The argument according to which the obedience of law is not part of legal philosophy but rather part of moral philosophy is, of course, doubtful. One might ask whether the questions of validity and disobedience are of a different nature and are grounded on different bases.[162] In fact, it is hard to recognize any substantive limitations on the validity of law from a positivistic perspective. Furthermore, the equalization between judges and citizens according to which the same moral standard of obedience applies to both citizens and judges seems to be questionable to no lesser a degree.[163] The possibility that judges may be morally entitled to refuse the application of a certain law is doubtful because of the role of judicial authority as an official representative of the system.[164]

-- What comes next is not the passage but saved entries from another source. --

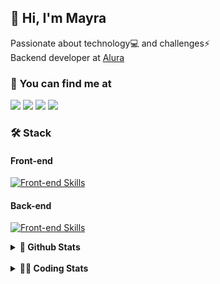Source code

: ## 👋 Hi, I'm Mayra

Passionate about technology💻 and challenges⚡  
Backend developer at [Alura](https://www.alura.com.br)   

### 💬 You can find me at

<a href="https://mayra.dev" target="_blank" rel="noopener"><img src="https://img.shields.io/badge/-mayra.dev-005FED?style=flat&logo=Google-chrome&logoColor=white"/></a>
<a href="https://linkedin.com/in/mayraamaral" target="_blank" rel="noopener"><img src="https://img.shields.io/badge/-/mayraamaral-0077B5?style=flat&logo=Linkedin&logoColor=white"/></a>
<a href="mailto:mayra@mayra.dev" target="_blank" rel="noopener"><img src="https://img.shields.io/badge/-mayra@mayra.dev-D14836?style=flat&logo=Gmail&logoColor=white"/></a>
<a href="" target="_blank" rel="noopener"><img src="https://img.shields.io/badge/-mayraamaral-7289DA?style=flat&logo=Discord&logoColor=white"/></a>

### 🛠️ Stack
#### Front-end

[![Front-end Skills](https://skillicons.dev/icons?i=react,next,angular,redux,styledcomponents,html,css,sass,js,ts,figma)](https://skillicons.dev)
#### Back-end

[![Front-end Skills](https://skillicons.dev/icons?i=java,spring,hibernate,aws,idea,postgres,mysql,git,linux,bash,nodejs,docker,kubernetes,jenkins)](https://skillicons.dev)


<details>
    <summary><strong>📌 Github Stats</strong></summary>
    <br />
    <div align="center">
        <table>
      <td><img height="160em" src="https://github-readme-stats.vercel.app/api?username=mayraamaral&show_icons=true&theme=algolia&hide_border=true&hide=stars&count_private=true" alt="Readme stats"></td>
      <td><img height="160em" src="https://github-readme-stats.vercel.app/api/top-langs/?username=mayraamaral&&layout=compact&&theme=algolia&hide_border=true&langs_count=6" alt="Language stats"></td>
       </table>
  </div> 
    

  <p align="center">
    <img src="https://github-readme-streak-stats.herokuapp.com?user=mayraamaral&theme=dark&hide_border=true&date_format=j%20M%5B%20Y%5D&locale=pt-br&background=050F2C&ring=0195DD&fire=23AA7D&currStreakLabel=23AA7D" alt="Streak stats">
  </p> 
</details>

<br />

<details>
  <summary><strong>👩‍💻 Coding Stats</strong></summary>
  <br />
  
  <!--START_SECTION:waka-->
![Code Time](http://img.shields.io/badge/Code%20Time-598%20hrs%2054%20mins-blue)

**🐱 My GitHub Data** 

> 📦 588.2 kB Used in GitHub's Storage 
 > 
> 🚫 Not Opted to Hire
 > 
> 📜 61 Public Repositories 
 > 
> 🔑 33 Private Repositories 
 > 
**I'm an Early 🐤** 

```text
🌞 Morning                7429 commits        ██████░░░░░░░░░░░░░░░░░░░   22.82 % 
🌆 Daytime                20786 commits       ████████████████░░░░░░░░░   63.84 % 
🌃 Evening                4070 commits        ███░░░░░░░░░░░░░░░░░░░░░░   12.50 % 
🌙 Night                  276 commits         ░░░░░░░░░░░░░░░░░░░░░░░░░   00.85 % 
```
📅 **I'm Most Productive on Wednesday** 

```text
Monday                   5206 commits        ████░░░░░░░░░░░░░░░░░░░░░   15.99 % 
Tuesday                  3768 commits        ███░░░░░░░░░░░░░░░░░░░░░░   11.57 % 
Wednesday                11257 commits       █████████░░░░░░░░░░░░░░░░   34.57 % 
Thursday                 7305 commits        ██████░░░░░░░░░░░░░░░░░░░   22.43 % 
Friday                   4302 commits        ███░░░░░░░░░░░░░░░░░░░░░░   13.21 % 
Saturday                 304 commits         ░░░░░░░░░░░░░░░░░░░░░░░░░   00.93 % 
Sunday                   419 commits         ░░░░░░░░░░░░░░░░░░░░░░░░░   01.29 % 
```


📊 **This Week I Spent My Time On** 

```text
🕑︎ Time Zone: America/Sao_Paulo

💬 Programming Languages: 
HTML                     3 hrs 42 mins       ███████░░░░░░░░░░░░░░░░░░   28.30 % 
Python                   2 hrs 8 mins        ████░░░░░░░░░░░░░░░░░░░░░   16.39 % 
CSS                      1 hr 38 mins        ███░░░░░░░░░░░░░░░░░░░░░░   12.50 % 
JavaScript               1 hr 9 mins         ██░░░░░░░░░░░░░░░░░░░░░░░   08.83 % 
Markdown                 1 hr 1 min          ██░░░░░░░░░░░░░░░░░░░░░░░   07.79 % 

🔥 Editors: 
VS Code                  8 hrs 26 mins       ████████████████░░░░░░░░░   64.48 % 
IntelliJ IDEA            4 hrs 38 mins       █████████░░░░░░░░░░░░░░░░   35.52 % 

💻 Operating System: 
Linux                    13 hrs 4 mins       █████████████████████████   100.00 % 
```

**I Mostly Code in Java** 

```text
Java                     123 repos           ███████░░░░░░░░░░░░░░░░░░   27.89 % 
JavaScript               101 repos           ██████░░░░░░░░░░░░░░░░░░░   22.90 % 
TypeScript               83 repos            █████░░░░░░░░░░░░░░░░░░░░   18.82 % 
Python                   2 repos             ░░░░░░░░░░░░░░░░░░░░░░░░░   00.45 % 
Dockerfile               1 repo              ░░░░░░░░░░░░░░░░░░░░░░░░░   00.23 % 
```




 Last Updated on 21/10/2024 19:15:10 UTC
<!--END_SECTION:waka-->

</details>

Without delving further into the inherent difficulty of legal positivism to accommodate the notion of evil laws, the crucial point for the purposes of this article is this: both natural law and legal positivism eventually agreed on the practical result of the evil laws—they cannot be implemented by judges. While natural lawyers came to this conclusion directly on the basis of their conception of legality as a reflection of morality, the positivists based this result on a conceptual distinction between the question of legality and the moral conscience of judges. This explains Ronald Dworkin’s recent striking comments in his last book on the practical significance of evil laws:

Legal philosophers argue, for instance, about an ancient jurisprudential puzzle of almost no practical importance that has nevertheless had a prominent place in seminars on legal theory: the puzzle of evil law. ... The ancient jurisprudential problem of evil law is sadly close to a verbal dispute.[165]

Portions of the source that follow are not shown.